Only the number is requested. Tally the lines of the data that hold the string "SINGLE".

Collection entries
====

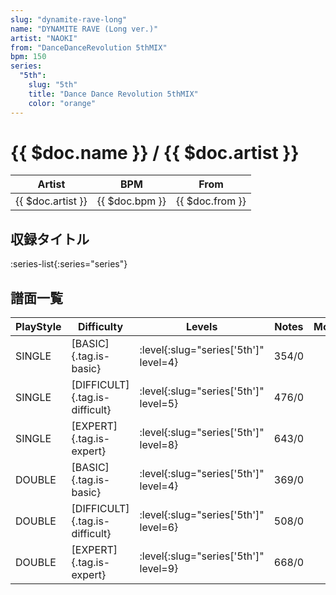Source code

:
 ```yaml
---
slug: "dynamite-rave-long"
name: "DYNAMITE RAVE (Long ver.)"
artist: "NAOKI"
from: "DanceDanceRevolution 5thMIX"
bpm: 150
series:
  "5th":
    slug: "5th"
    title: "Dance Dance Revolution 5thMIX"
    color: "orange"
---
```


# {{ $doc.name }} / {{ $doc.artist }}

|Artist|BPM|From|
|------|---|----|
|{{ $doc.artist }}|{{ $doc.bpm }}|{{ $doc.from }}|

## 収録タイトル

:series-list{:series="series"}

## 譜面一覧

|PlayStyle|Difficulty|Levels|Notes|Movie|
|---------|----------|------|-----|-----|
|SINGLE|[BASIC]{.tag.is-basic}|:level{:slug="series['5th']" level=4}|354/0||
|SINGLE|[DIFFICULT]{.tag.is-difficult}|:level{:slug="series['5th']" level=5}|476/0||
|SINGLE|[EXPERT]{.tag.is-expert}|:level{:slug="series['5th']" level=8}|643/0||
|DOUBLE|[BASIC]{.tag.is-basic}|:level{:slug="series['5th']" level=4}|369/0||
|DOUBLE|[DIFFICULT]{.tag.is-difficult}|:level{:slug="series['5th']" level=6}|508/0||
|DOUBLE|[EXPERT]{.tag.is-expert}|:level{:slug="series['5th']" level=9}|668/0||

====

The completed task
3